## EXCERPTED DATA:
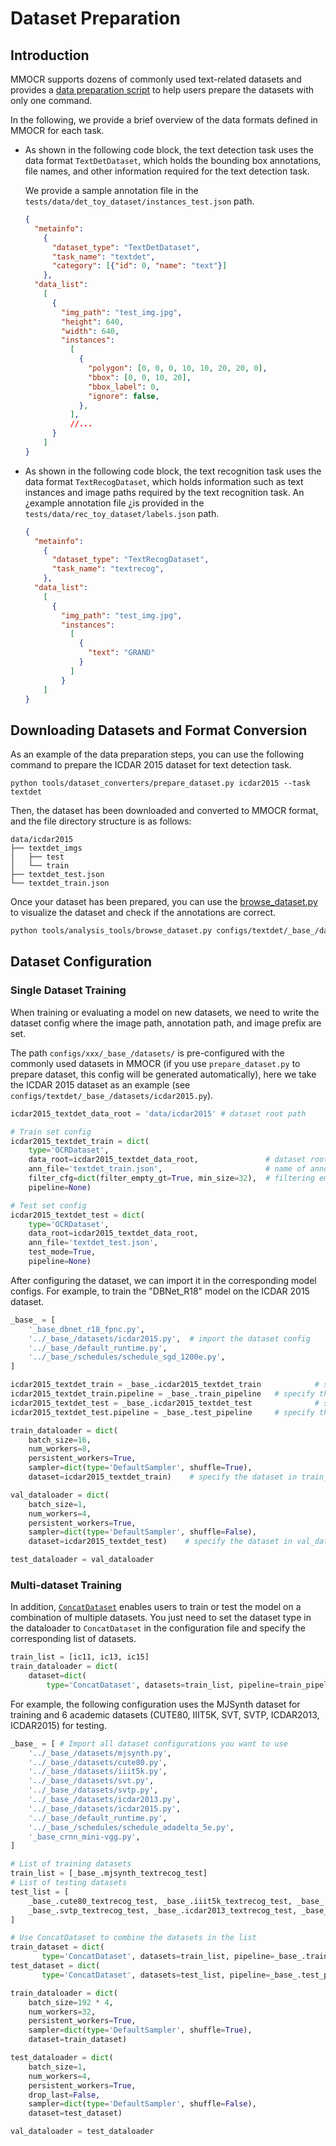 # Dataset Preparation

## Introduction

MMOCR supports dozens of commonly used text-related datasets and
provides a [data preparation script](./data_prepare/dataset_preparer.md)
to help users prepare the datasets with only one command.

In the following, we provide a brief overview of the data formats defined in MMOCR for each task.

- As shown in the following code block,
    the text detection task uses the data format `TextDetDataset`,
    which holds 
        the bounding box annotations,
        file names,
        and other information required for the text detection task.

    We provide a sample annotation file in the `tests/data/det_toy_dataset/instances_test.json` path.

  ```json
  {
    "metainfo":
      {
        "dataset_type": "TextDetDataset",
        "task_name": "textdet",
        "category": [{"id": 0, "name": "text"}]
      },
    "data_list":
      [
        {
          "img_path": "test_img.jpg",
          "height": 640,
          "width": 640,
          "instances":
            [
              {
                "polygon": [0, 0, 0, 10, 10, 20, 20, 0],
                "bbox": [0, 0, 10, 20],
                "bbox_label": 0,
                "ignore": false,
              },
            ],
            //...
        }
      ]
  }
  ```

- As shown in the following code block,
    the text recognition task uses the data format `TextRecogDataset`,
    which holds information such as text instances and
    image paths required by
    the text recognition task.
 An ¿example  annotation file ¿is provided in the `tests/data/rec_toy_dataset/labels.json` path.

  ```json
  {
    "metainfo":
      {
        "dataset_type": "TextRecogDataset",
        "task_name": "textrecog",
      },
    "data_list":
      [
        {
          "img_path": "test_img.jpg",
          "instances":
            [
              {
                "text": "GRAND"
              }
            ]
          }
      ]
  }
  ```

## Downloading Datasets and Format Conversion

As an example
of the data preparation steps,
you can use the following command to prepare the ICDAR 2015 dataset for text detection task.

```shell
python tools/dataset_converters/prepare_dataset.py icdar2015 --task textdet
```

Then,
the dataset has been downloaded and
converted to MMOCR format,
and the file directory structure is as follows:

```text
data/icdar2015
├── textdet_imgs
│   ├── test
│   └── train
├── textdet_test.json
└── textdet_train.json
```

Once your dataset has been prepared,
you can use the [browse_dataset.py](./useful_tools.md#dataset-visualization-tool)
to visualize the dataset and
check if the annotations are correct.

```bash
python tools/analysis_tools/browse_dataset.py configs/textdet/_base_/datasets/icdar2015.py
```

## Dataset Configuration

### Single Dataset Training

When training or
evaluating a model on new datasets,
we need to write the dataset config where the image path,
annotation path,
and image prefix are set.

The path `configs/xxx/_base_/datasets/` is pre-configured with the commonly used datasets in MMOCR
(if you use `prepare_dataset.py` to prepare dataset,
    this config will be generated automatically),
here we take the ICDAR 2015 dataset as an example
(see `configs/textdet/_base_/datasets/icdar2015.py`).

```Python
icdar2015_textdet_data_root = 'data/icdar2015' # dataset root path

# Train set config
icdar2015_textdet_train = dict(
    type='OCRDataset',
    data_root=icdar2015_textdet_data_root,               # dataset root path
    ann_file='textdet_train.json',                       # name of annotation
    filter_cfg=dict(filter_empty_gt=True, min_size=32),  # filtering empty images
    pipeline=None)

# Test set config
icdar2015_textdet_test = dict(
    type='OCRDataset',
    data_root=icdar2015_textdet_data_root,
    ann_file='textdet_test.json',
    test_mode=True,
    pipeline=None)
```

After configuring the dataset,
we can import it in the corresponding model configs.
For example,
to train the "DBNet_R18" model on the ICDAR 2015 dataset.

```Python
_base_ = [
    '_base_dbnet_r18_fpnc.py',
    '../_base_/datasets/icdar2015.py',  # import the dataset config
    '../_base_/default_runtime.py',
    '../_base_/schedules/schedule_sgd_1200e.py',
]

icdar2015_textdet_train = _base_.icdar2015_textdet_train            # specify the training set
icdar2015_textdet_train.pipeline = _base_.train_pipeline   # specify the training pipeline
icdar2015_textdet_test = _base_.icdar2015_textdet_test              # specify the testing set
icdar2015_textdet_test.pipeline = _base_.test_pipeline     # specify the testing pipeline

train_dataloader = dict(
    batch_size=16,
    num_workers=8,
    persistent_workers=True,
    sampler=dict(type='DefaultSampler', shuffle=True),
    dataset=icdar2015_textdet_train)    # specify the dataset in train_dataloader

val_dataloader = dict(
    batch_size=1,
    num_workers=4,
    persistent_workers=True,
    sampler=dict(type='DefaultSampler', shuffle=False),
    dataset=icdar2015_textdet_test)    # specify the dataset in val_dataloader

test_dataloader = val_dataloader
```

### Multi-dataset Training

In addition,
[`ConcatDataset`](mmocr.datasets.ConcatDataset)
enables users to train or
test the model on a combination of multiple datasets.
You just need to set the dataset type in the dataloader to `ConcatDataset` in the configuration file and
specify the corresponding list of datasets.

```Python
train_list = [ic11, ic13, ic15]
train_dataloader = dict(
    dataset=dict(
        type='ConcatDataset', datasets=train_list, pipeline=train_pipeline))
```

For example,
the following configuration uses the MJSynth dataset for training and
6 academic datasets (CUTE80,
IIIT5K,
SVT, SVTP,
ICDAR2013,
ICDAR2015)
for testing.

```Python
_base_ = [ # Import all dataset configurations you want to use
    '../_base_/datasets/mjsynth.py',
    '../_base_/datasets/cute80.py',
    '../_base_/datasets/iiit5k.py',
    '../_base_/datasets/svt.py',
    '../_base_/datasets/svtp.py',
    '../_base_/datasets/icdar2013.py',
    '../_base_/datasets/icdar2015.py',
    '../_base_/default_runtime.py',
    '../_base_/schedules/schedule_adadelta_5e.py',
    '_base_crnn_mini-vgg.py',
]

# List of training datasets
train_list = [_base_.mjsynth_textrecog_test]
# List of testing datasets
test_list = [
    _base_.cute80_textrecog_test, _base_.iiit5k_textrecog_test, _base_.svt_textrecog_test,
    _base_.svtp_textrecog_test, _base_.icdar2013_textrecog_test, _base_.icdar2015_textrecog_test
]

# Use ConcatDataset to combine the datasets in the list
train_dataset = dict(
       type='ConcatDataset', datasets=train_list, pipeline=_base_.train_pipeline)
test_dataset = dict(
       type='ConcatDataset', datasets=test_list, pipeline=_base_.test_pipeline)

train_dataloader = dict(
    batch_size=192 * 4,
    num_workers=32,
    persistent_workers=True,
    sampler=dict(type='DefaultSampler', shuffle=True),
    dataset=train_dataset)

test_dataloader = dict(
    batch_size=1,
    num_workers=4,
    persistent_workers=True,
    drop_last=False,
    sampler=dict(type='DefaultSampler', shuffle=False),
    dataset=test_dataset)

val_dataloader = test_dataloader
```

* * *

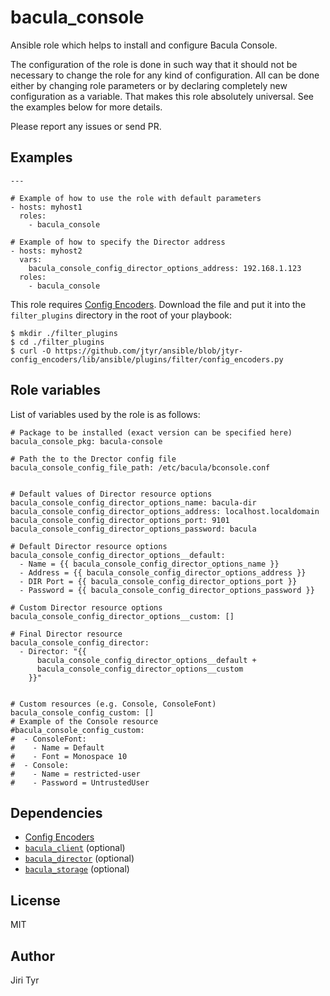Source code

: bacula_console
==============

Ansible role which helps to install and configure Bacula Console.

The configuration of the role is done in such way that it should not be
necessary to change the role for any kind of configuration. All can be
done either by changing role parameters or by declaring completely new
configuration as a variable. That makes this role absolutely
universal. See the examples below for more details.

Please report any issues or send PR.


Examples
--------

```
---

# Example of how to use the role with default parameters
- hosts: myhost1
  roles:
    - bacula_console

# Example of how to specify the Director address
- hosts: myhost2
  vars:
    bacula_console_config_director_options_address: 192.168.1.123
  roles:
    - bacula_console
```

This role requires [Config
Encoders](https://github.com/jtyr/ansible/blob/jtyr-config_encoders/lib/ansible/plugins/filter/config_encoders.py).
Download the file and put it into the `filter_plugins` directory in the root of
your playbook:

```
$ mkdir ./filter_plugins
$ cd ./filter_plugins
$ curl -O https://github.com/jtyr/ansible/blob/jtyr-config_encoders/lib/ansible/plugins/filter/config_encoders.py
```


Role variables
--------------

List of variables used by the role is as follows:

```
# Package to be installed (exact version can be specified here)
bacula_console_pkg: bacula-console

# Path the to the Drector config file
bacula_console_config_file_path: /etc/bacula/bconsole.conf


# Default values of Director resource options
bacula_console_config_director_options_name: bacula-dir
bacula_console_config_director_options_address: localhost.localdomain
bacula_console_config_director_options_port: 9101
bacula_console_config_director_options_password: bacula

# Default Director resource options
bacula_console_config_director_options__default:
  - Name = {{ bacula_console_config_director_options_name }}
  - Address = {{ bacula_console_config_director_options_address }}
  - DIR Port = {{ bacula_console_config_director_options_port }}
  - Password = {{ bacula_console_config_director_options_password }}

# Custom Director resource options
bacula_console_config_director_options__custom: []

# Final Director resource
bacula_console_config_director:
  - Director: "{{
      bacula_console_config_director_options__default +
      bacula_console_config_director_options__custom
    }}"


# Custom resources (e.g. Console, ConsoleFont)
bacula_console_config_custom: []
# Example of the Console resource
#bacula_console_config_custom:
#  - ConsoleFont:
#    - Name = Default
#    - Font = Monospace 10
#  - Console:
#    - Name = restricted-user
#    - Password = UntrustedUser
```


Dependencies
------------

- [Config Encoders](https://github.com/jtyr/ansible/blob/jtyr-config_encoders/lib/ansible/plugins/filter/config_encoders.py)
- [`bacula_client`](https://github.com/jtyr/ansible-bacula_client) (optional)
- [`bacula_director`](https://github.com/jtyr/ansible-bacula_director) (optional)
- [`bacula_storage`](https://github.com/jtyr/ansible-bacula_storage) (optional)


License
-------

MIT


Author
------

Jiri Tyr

--

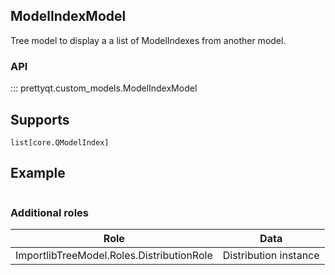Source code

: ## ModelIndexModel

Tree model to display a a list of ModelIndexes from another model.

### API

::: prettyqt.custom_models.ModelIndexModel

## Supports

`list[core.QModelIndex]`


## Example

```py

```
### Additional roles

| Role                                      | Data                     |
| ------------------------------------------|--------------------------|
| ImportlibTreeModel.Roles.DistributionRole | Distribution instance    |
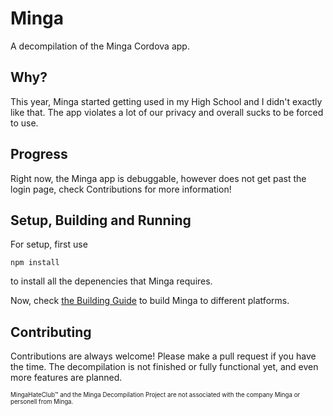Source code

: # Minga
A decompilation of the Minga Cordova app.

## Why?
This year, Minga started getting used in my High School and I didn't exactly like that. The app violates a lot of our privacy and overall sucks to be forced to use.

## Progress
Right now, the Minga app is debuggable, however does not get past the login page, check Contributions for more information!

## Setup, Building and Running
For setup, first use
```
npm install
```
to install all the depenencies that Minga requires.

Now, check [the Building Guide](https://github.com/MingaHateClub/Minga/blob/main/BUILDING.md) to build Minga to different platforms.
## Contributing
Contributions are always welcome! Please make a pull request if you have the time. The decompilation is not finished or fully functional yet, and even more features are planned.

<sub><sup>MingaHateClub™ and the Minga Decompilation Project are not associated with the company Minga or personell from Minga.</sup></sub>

## WORK TASK:
Respond with only the number of lines in the records that include the word "tests".

## COMPLETED TASK:
2